What is the mathematical relationship between R2 and MSE? Trying to understand this relationship I came across this conversation in an email group: 


I got a problem while analyzing my data using NN.
     I got R-square with 0.45 with MSE around 5000.
    SO I am wonder why?

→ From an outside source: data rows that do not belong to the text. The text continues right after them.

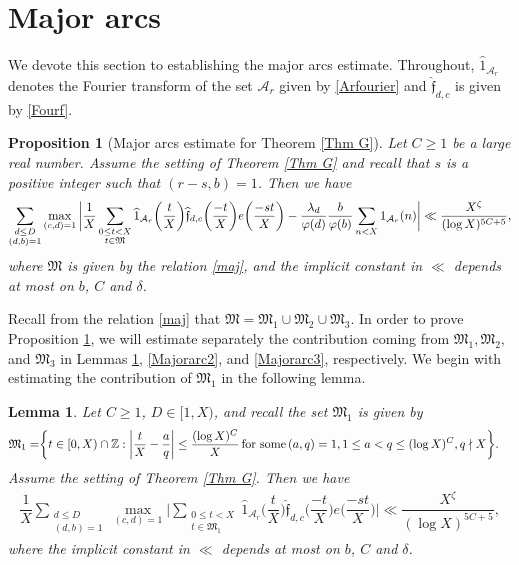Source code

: \documentclass[12pt]{amsart}
\numberwithin{equation}{section}
\newtheorem{lemma}[theorem]{Lemma}
\newtheorem{prop}[theorem]{Proposition}
\theoremstyle{remark}
\theoremstyle{definition}
\begin{document}
\section{Major arcs}\label{sec: maj}
We devote this section to establishing the major arcs estimate. Throughout, $\widehat{1}_{\mathcal{A}_r}$ denotes the Fourier transform of the set $\mathcal{A}_r$ given by \eqref{Arfourier} and $\widehat{\mathfrak{f}}_{d, c}$ is given by \eqref{Fourf}. 
\begin{prop}[Major arcs estimate for Theorem \ref{Thm G}]\label{PropMajArc}
Let $C\geq 1$ be a large real number. Assume the setting of Theorem \ref{Thm G} and recall that $s$ is a positive integer such that $(r-s, b)=1$. Then we have
\begin{align}
\notag \sum_{\substack{d\leq D\\(d, b)=1}}\max_{(c, d)=1}\bigg\lvert\dfrac{1}{X}\sum_{\substack{0\leq t<X\\t\in \mathfrak{M}}}\widehat{1}_{\mathcal{A}_r}\bigg(\dfrac{t}{X}\bigg)\widehat{\mathfrak{f}}_{d, c}\bigg(\dfrac{-t}{X}\bigg)e\bigg(\dfrac{-st}{X}\bigg)-\dfrac{\lambda_{d}}{\varphi(d)}\dfrac{b}{\varphi(b)}\sum_{\substack{n< X}}1_{\mathcal{A}_r}(n)\bigg| \ll\dfrac{X^{\zeta}}{(\log X)^{5C+5}},
\end{align}
where $\mathfrak{M}$ is given by the relation \eqref{maj}, and the implicit constant in $\ll$ depends at most on $b$, $C$ and $\delta$.

\end{prop}

Recall from the relation \eqref{maj} that $\mathfrak{M} = \mathfrak{M}_1\cup \mathfrak{M}_2\cup \mathfrak{M}_3$. In order to prove Proposition \ref{PropMajArc}, we will estimate separately the contribution coming from $\mathfrak{M}_1, \mathfrak{M_2},$ and $\mathfrak{M}_3$ in Lemmas \ref{Majorarc1}, \ref{Majorarc2}, and \ref{Majorarc3}, respectively. We begin with estimating the contribution of $\mathfrak{M}_1$ in the following lemma.


\begin{lemma}\label{Majorarc1} Let $C\geq 1$, $D\in [1, X)$, and recall the set $\mathfrak{M}_1$ is given by
\begin{align}
\notag \mathfrak{M}_1 =&\bigg\{t \in [0, X)\cap \mathbb{Z}: \bigg\lvert\dfrac{t}{X}-\dfrac{a}{q}\bigg\rvert \leq \dfrac{(\log X)^C}{X}\, \text{for some}\, (a, q)=1, 1\leq a<q \leq (\log X)^C, q\nmid X\bigg\}.
\end{align}
Assume the setting of Theorem \ref{Thm G}. Then we have
\begin{align}\label{Majorarceq1}
\dfrac{1}{X}\sum_{\substack{d\leq D\\(d, b)=1}}\max_{(c,d)=1}\bigg\lvert
\sum_{\substack{0\leq t<X\\t\in \mathfrak{M}_1}}\widehat{1}_{\mathcal{A}_r}\bigg(\dfrac{t}{X}\bigg)\widehat{\mathfrak{f}}_{d, c}\bigg(\dfrac{-t}{X}\bigg)e\bigg(\dfrac{-st}{X}\bigg)\bigg\rvert \ll \dfrac{X^{\zeta}}{(\log X)^{5C+5}},
\end{align}
where the implicit constant in $\ll$ depends at most on $b$, $C$ and $\delta$.
\end{lemma}
\end{document}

There must be a relation
    between R-square and MSE?

R2 = 1 - SSE/SS0
SSE = N*MSE SS0 = (N-1)*VAR(Target)
VAR(T) = SS0/(N-1) = [SSE/(1-R2)]/(N-1)
= [N/N-1]*MSE/(1-R2)
~ 5000/0.55 ~ 9091
If you had standardized your targets to unit variance you would have
  obtained MSE ~ 0.55

Is that correct?
What insights can we reach understanding this relationship? 
 A: Yes, allow me to elaborate.
Recall that for some outcome $y_i \in \mathbb{R}, \forall i=1,2,..,n$ we define MSE and $\textrm{R}^2$ as
\begin{equation}
\textrm{MSE}(y, \hat{y} ) = \frac{1}{n} \sum_{i=1}^{n} (y_i - \hat{y_i})^{2}
\end{equation}
\begin{equation}
\textrm{R}^2(y, \hat{y} ) = 1 - \frac{\sum_{i=1}^{n} (y_i - \hat{y_i})^{2}}{ \sum_{i=1}^{n} (y_i - \bar{y})^{2} }
\end{equation}
So, as you noted, $\textrm{R}^2$ is a normalized version of MSE, we use MSE for reporting because I think it's a simple metric and it is technically the loss-function we are minimizing when we solve the normal equations.
$\textrm{R}^2$ is useful because it is often easier to interpret since it doesn't depend on the scale of the data.
As a concrete example, consider two models: one predicting income and the other predicting age, $\textrm{R}^2$ will make it easier to state which model is performing better.*

*In general, this isn't a great idea and you shouldn't compare metrics like $\textrm{R}^2$ across different models to make these sorts of claims because some things are just fundamentally harder to predict than others (e.g., stock markets vs. who survived the Titanic).